This repo contains the implementation of our SegNet4D, which is an extension of our conference paper, i.e., InsMOS. SegNet4D is a new LiDAR-only SOTA method for 4D semantic segmentation with public paper (as of October 2024).

SegNet4D: Efficient Instance-Aware 4D Semantic Segmentation for LiDAR Point Cloud

Neng Wang, Ruibin Guo, Chenghao Shi, Ziyue Wang, Hui Zhang, Huimin Lu, Zhiqiang Zheng, Xieyuanli Chen

News:

  • [2025-05] Our paper is accepted by T-ASE.
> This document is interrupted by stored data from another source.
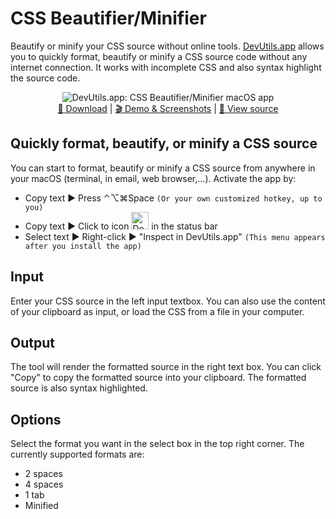 CSS Beautifier/Minifier
=======================

Beautify or minify your CSS source without online tools. [DevUtils.app](https://devutils.app) allows you to quickly format, beautify or minify a CSS source code without any internet connection. It works with incomplete CSS and also syntax highlight the source code.

<p align="center">
  <img src="https://devutils.app/assets/css-beautifier-light.png" alt="DevUtils.app: CSS Beautifier/Minifier macOS app"/>
  <br/>
  <a href="https://devutils.app/">🚀  Download</a> | <a href="https://devutils.app/demo">🎬  Demo & Screenshots</a> | <a href="https://github.com/DevUtilsApp/DevUtils-app">📝  View source</a>
</p>

Quickly format, beautify, or minify a CSS source
------------------------------------------------

You can start to format, beautify or minify a CSS source from anywhere in your macOS (terminal, in email, web browser,...). Activate the app by:

* Copy text ► Press ⌃⌥⌘Space `(Or your own customized hotkey, up to you)`
* Copy text ► Click to icon <img src="https://devutils.app/menu-icon-dark.png" alt="DevUtils.app status bar icon" width="28px" /> in the status bar
* Select text ► Right-click ► "Inspect in DevUtils.app" `(This menu appears after you install the app)`


Input
-----

Enter your CSS source in the left input textbox. You can also use the content of your clipboard as input, or load the CSS from a file in your computer.

Output
------

The tool will render the formatted source in the right text box. You can click "Copy" to copy the formatted source into your clipboard. The formatted source is also syntax highlighted.

Options
-------

Select the format you want in the select box in the top right corner. The currently supported formats are:

*   2 spaces
*   4 spaces
*   1 tab
*   Minified
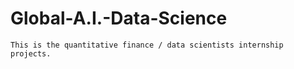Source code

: # Global-A.I.-Data-Science

    This is the quantitative finance / data scientists internship projects.
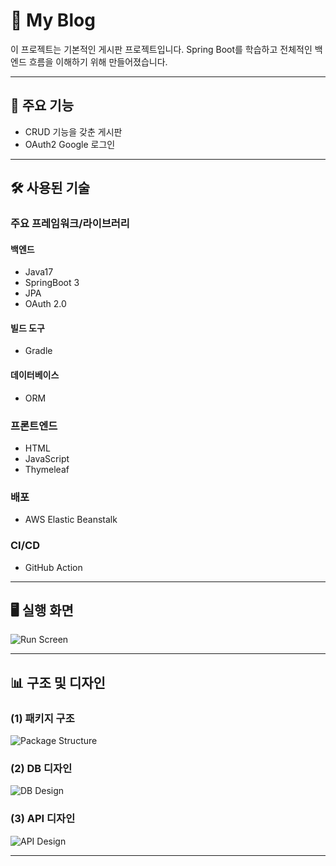 # 📝 My Blog



이 프로젝트는 기본적인 게시판 프로젝트입니다. Spring Boot를 학습하고 전체적인 백엔드 흐름을 이해하기 위해 만들어졌습니다.

---

## 🚀 주요 기능
- CRUD 기능을 갖춘 게시판
- OAuth2 Google 로그인

---

## 🛠️ 사용된 기술
### 주요 프레임워크/라이브러리
#### 백엔드
- Java17
- SpringBoot 3
- JPA
- OAuth 2.0

#### 빌드 도구
- Gradle

#### 데이터베이스
- ORM

### 프론트엔드
- HTML
- JavaScript
- Thymeleaf

### 배포
- AWS Elastic Beanstalk

### CI/CD
- GitHub Action

---

## 🖥️ 실행 화면
![Run Screen](image_path)

---

## 📊 구조 및 디자인
### (1) 패키지 구조
![Package Structure](image_path)

### (2) DB 디자인
![DB Design](image_path)

### (3) API 디자인
![API Design](image_path)

---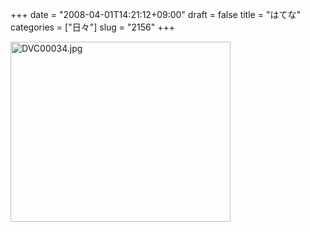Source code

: +++
date = "2008-04-01T14:21:12+09:00"
draft = false
title = "はてな"
categories = ["日々"]
slug = "2156"
+++

<img alt="DVC00034.jpg" class="pict" height="288" src="http://ieiriblog.img.jugem.jp/20080401_439014.jpg" width="352" />
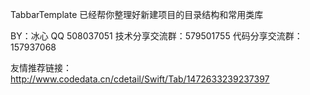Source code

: 

TabbarTemplate   已经帮你整理好新建项目的目录结构和常用类库

BY：冰心 QQ 508037051
技术分享交流群：579501755
代码分享交流群：157937068

友情推荐链接：http://www.codedata.cn/cdetail/Swift/Tab/1472633239237397
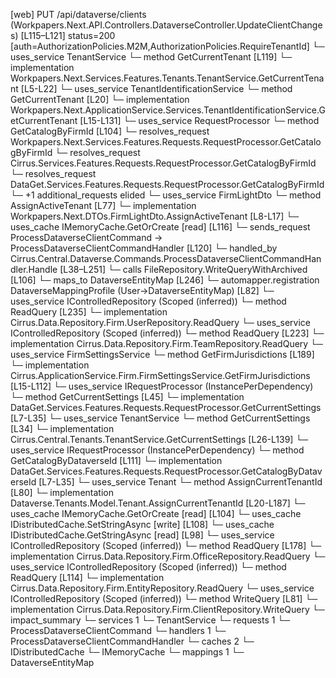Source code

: [web] PUT /api/dataverse/clients  (Workpapers.Next.API.Controllers.DataverseController.UpdateClientChanges)  [L115–L121] status=200 [auth=AuthorizationPolicies.M2M,AuthorizationPolicies.RequireTenantId]
  └─ uses_service TenantService
    └─ method GetCurrentTenant [L119]
      └─ implementation Workpapers.Next.Services.Features.Tenants.TenantService.GetCurrentTenant [L5-L22]
        └─ uses_service TenantIdentificationService
          └─ method GetCurrentTenant [L20]
            └─ implementation Workpapers.Next.ApplicationService.Services.TenantIdentificationService.GetCurrentTenant [L15-L131]
              └─ uses_service RequestProcessor
                └─ method GetCatalogByFirmId [L104]
                  └─ resolves_request Workpapers.Next.Services.Features.Requests.RequestProcessor.GetCatalogByFirmId
                  └─ resolves_request Cirrus.Services.Features.Requests.RequestProcessor.GetCatalogByFirmId
                  └─ resolves_request DataGet.Services.Features.Requests.RequestProcessor.GetCatalogByFirmId
                  └─ +1 additional_requests elided
              └─ uses_service FirmLightDto
                └─ method AssignActiveTenant [L77]
                  └─ implementation Workpapers.Next.DTOs.FirmLightDto.AssignActiveTenant [L8-L17]
              └─ uses_cache IMemoryCache.GetOrCreate [read] [L116]
  └─ sends_request ProcessDataverseClientCommand -> ProcessDataverseClientCommandHandler [L120]
    └─ handled_by Cirrus.Central.Dataverse.Commands.ProcessDataverseClientCommandHandler.Handle [L38–L251]
      └─ calls FileRepository.WriteQueryWithArchived [L106]
      └─ maps_to DataverseEntityMap [L246]
        └─ automapper.registration DataverseMappingProfile (User->DataverseEntityMap) [L82]
      └─ uses_service IControlledRepository<User> (Scoped (inferred))
        └─ method ReadQuery [L235]
          └─ implementation Cirrus.Data.Repository.Firm.UserRepository.ReadQuery
      └─ uses_service IControlledRepository<Team> (Scoped (inferred))
        └─ method ReadQuery [L223]
          └─ implementation Cirrus.Data.Repository.Firm.TeamRepository.ReadQuery
      └─ uses_service FirmSettingsService
        └─ method GetFirmJurisdictions [L189]
          └─ implementation Cirrus.ApplicationService.Firm.FirmSettingsService.GetFirmJurisdictions [L15-L112]
            └─ uses_service IRequestProcessor (InstancePerDependency)
              └─ method GetCurrentSettings [L45]
                └─ implementation DataGet.Services.Features.Requests.RequestProcessor.GetCurrentSettings [L7-L35]
            └─ uses_service TenantService
              └─ method GetCurrentSettings [L34]
                └─ implementation Cirrus.Central.Tenants.TenantService.GetCurrentSettings [L26-L139]
                  └─ uses_service IRequestProcessor (InstancePerDependency)
                    └─ method GetCatalogByDataverseId [L111]
                      └─ implementation DataGet.Services.Features.Requests.RequestProcessor.GetCatalogByDataverseId [L7-L35]
                  └─ uses_service Tenant
                    └─ method AssignCurrentTenantId [L80]
                      └─ implementation Dataverse.Tenants.Model.Tenant.AssignCurrentTenantId [L20-L187]
                  └─ uses_cache IMemoryCache.GetOrCreate [read] [L104]
            └─ uses_cache IDistributedCache.SetStringAsync [write] [L108]
            └─ uses_cache IDistributedCache.GetStringAsync [read] [L98]
      └─ uses_service IControlledRepository<Office> (Scoped (inferred))
        └─ method ReadQuery [L178]
          └─ implementation Cirrus.Data.Repository.Firm.OfficeRepository.ReadQuery
      └─ uses_service IControlledRepository<Entity> (Scoped (inferred))
        └─ method ReadQuery [L114]
          └─ implementation Cirrus.Data.Repository.Firm.EntityRepository.ReadQuery
      └─ uses_service IControlledRepository<Client> (Scoped (inferred))
        └─ method WriteQuery [L81]
          └─ implementation Cirrus.Data.Repository.Firm.ClientRepository.WriteQuery
  └─ impact_summary
    └─ services 1
      └─ TenantService
    └─ requests 1
      └─ ProcessDataverseClientCommand
    └─ handlers 1
      └─ ProcessDataverseClientCommandHandler
    └─ caches 2
      └─ IDistributedCache
      └─ IMemoryCache
    └─ mappings 1
      └─ DataverseEntityMap

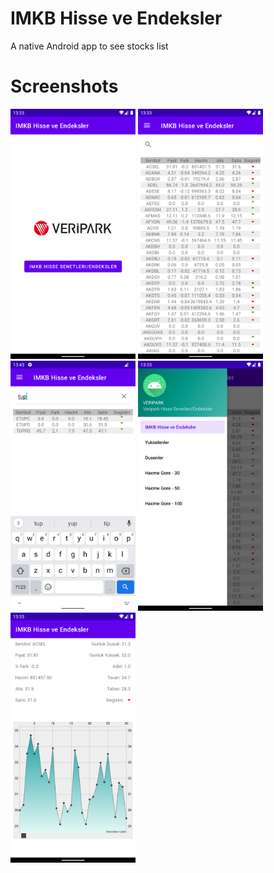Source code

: # IMKB Hisse ve Endeksler
A native Android app to see stocks list

# Screenshots

<img src = "./Screenshots/1.png?raw=true" width ="200" /> 
<img src = "./Screenshots/2.png?raw=true" width ="200" />
<img src = "./Screenshots/5.png?raw=true" width ="200" /> 
<img src = "./Screenshots/3.png?raw=true" width ="200" />
<img src = "./Screenshots/4.png?raw=true" width ="200" />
  • [2025-04] Code released.

  • [2024-11] Paper is available in arXiv website.

Framework

SegNet4D is an efficient Instance-Aware 4D LiDAR semantic segmentation framework. We first utilize the Motion Features Encoding Module to extract motion features from the sequential LiDAR scans. Following this, the motion features are concatenated with the spatial features of the current scan and fed into the Instance-Aware Feature Extraction Backbone. Then, two separate heads are applied: a motion head for predicting moving states, and a semantic head for predicting semantic category. Finally, the Motion-Semantic Fusion Module integrates the motion and semantic features to achieve 4D semantic segmentation.

Related Video

Our accompanying video is now available on OneDrive.

Data

We mainly train our model on the SemanticKITTI and nuScenes dataset.

1. SemanticKITTI

Download the raw LiDAR scan dataset from KITTI website and semantic annotations from SemanticKITTI website.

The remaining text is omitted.